[Saved entries]
[Start of Attachment]

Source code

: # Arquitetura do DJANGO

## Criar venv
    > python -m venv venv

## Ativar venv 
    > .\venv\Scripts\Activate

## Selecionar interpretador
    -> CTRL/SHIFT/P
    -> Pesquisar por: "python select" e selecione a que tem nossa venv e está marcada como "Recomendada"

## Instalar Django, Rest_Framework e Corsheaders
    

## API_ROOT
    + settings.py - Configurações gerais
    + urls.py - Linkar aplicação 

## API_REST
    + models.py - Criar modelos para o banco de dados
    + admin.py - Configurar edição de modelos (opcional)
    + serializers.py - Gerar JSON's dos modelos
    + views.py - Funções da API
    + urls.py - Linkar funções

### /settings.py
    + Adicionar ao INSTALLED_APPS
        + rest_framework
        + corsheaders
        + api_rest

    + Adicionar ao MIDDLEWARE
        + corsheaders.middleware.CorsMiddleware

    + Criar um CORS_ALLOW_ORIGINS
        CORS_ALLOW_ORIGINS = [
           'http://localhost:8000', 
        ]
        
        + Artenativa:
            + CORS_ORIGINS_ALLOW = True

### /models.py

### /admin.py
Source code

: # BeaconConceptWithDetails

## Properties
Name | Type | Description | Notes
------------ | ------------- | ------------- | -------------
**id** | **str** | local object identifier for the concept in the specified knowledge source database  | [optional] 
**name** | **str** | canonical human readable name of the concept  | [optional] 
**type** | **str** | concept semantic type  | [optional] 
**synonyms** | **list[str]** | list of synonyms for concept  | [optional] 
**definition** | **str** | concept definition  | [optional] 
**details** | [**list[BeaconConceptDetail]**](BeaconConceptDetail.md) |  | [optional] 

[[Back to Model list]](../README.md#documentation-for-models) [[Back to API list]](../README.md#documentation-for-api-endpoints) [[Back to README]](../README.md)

[End of Attachment]

▶ GOAL OF THE EXERCISE
Each of the records should be retyped exactly.

▶ WORKED SOLUTION
Source code

: # Arquitetura do DJANGO

## Criar venv
    > python -m venv venv

## Ativar venv 
    > .\venv\Scripts\Activate

## Selecionar interpretador
    -> CTRL/SHIFT/P
    -> Pesquisar por: "python select" e selecione a que tem nossa venv e está marcada como "Recomendada"

## Instalar Django, Rest_Framework e Corsheaders
    

## API_ROOT
    + settings.py - Configurações gerais
    + urls.py - Linkar aplicação 

## API_REST
    + models.py - Criar modelos para o banco de dados
    + admin.py - Configurar edição de modelos (opcional)
    + serializers.py - Gerar JSON's dos modelos
    + views.py - Funções da API
    + urls.py - Linkar funções

### /settings.py
    + Adicionar ao INSTALLED_APPS
        + rest_framework
        + corsheaders
        + api_rest

    + Adicionar ao MIDDLEWARE
        + corsheaders.middleware.CorsMiddleware

    + Criar um CORS_ALLOW_ORIGINS
        CORS_ALLOW_ORIGINS = [
           'http://localhost:8000', 
        ]
        
        + Artenativa:
            + CORS_ORIGINS_ALLOW = True

### /models.py

### /admin.py
Source code

: # BeaconConceptWithDetails

## Properties
Name | Type | Description | Notes
------------ | ------------- | ------------- | -------------
**id** | **str** | local object identifier for the concept in the specified knowledge source database  | [optional] 
**name** | **str** | canonical human readable name of the concept  | [optional] 
**type** | **str** | concept semantic type  | [optional] 
**synonyms** | **list[str]** | list of synonyms for concept  | [optional] 
**definition** | **str** | concept definition  | [optional] 
**details** | [**list[BeaconConceptDetail]**](BeaconConceptDetail.md) |  | [optional] 

[[Back to Model list]](../README.md#documentation-for-models) [[Back to API list]](../README.md#documentation-for-api-endpoints) [[Back to README]](../README.md)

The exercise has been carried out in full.